Bethany sent me home with one dozen farm-fresh eggs and some beautiful flowers (unripe raspberries on the branch, delphinium stems, a cluster of chocolate cosmos and some purple-flowering nepeta). I wish I had taken a photo but you can see her holding those flowers in the photo above. Flowers and eggs came home with us to be enjoyed all week.
After the meet ended Sunday evening we took off for points north to the town of Philomath, Oregon. That’s where Aaron Gaskey and Erin McMullin live and grow flowers at Rain Drop Farm. They, too, are past guests of this podcast (listen here), but I hadn’t seen their farm. You can follow them on Instagram here.
WOW. That’s all I can say. Rain Drop Farm is nestled at the base of the eastern slope of the Coastal Mountain Range (the Pacific Ocean and Oregon’s beaches are on the other side).

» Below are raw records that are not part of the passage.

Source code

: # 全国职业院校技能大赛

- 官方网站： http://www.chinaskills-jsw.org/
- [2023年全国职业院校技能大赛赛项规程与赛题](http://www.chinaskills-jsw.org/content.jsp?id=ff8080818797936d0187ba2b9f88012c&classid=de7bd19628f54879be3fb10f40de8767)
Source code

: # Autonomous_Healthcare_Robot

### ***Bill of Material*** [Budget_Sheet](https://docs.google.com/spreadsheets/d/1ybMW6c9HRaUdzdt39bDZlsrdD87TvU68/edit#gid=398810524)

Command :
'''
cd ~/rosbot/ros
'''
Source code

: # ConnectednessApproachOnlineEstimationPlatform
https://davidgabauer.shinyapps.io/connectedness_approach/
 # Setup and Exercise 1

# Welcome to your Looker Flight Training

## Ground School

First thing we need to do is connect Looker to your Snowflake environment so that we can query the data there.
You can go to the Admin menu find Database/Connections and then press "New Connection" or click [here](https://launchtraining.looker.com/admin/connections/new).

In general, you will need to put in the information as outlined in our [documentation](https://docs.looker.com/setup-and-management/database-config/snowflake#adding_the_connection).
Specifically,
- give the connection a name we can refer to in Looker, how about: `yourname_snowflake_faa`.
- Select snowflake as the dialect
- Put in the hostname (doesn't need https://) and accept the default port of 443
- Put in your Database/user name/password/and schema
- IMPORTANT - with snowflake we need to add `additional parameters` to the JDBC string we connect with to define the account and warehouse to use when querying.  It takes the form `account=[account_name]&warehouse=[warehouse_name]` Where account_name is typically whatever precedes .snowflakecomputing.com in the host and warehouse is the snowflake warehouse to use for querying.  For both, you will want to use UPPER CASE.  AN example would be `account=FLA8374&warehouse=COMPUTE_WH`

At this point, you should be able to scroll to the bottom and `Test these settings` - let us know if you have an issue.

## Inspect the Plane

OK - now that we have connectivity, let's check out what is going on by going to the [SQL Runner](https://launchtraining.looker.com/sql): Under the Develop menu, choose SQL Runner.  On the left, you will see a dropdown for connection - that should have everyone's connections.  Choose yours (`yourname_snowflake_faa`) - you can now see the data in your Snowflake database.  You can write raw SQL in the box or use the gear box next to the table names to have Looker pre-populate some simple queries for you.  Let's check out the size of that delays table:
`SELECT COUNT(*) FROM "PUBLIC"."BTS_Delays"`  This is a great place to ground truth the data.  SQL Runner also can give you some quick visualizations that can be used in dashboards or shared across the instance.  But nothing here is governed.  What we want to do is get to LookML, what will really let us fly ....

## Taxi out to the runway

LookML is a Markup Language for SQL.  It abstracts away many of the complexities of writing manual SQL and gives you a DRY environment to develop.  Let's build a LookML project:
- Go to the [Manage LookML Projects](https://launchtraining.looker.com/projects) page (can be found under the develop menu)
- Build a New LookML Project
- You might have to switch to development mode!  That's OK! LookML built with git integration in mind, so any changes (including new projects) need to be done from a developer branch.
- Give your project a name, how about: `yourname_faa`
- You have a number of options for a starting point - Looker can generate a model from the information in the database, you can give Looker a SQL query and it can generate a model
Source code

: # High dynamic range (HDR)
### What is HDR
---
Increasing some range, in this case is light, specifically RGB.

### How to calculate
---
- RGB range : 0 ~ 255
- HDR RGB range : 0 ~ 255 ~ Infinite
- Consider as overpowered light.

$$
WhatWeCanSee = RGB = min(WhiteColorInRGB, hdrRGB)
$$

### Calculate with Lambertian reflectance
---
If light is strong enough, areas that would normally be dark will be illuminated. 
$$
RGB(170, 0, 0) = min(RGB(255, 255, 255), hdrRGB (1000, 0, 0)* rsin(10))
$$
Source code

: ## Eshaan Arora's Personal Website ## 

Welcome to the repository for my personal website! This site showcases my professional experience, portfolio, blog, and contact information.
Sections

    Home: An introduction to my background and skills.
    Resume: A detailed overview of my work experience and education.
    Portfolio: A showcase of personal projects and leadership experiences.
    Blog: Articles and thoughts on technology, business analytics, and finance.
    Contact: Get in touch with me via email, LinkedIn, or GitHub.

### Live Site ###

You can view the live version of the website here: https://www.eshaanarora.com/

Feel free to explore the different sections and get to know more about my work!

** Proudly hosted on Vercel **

Imagine farming in clearings created by logging so that the flower fields are surrounded by tall Douglas firs, Western red cedars and other conifers. Impressive!
Aaron and Erin had also included in our dinner party Crowley House’s Beth and Jason Syphers and Tony and Denise Gaetz of nearby Bare Mountain Farm, also Slowflowers.com members. [By the way, follow Bare Mtn. Farm’s Instagram feed here.]
Aaron and Erin took us on a walking tour of their upper farm — fields of dahlias and annuals, plus two greenhouses. You can see some of those photos here.
And after a delicious dinner of local delicacies, salmon and wine, but just before sunset, we all jumped in cars and drove down the hill to the land Rain Drop Farms leases from their Christmas tree-grower neighbors. More beautiful and healthy rows of mostly annual crops thrive here.
Visiting has given me a glimpse of Rain Drop’s capacity to supply Northwest flowers to Northwest consumers in Portland, Seattle and beyond. The farm is a new member of the Seattle Wholesale Growers Market and recently opened a stall at the Oregon Flower Growers Association/Portland Flower Market.
To me, this Road Trip offers a snapshot of the versatility and talents that can be found, not just in the PNW but across the U.S. I’m delighted to introduce you to some of the talented people who are part of the Slow Flowers Community.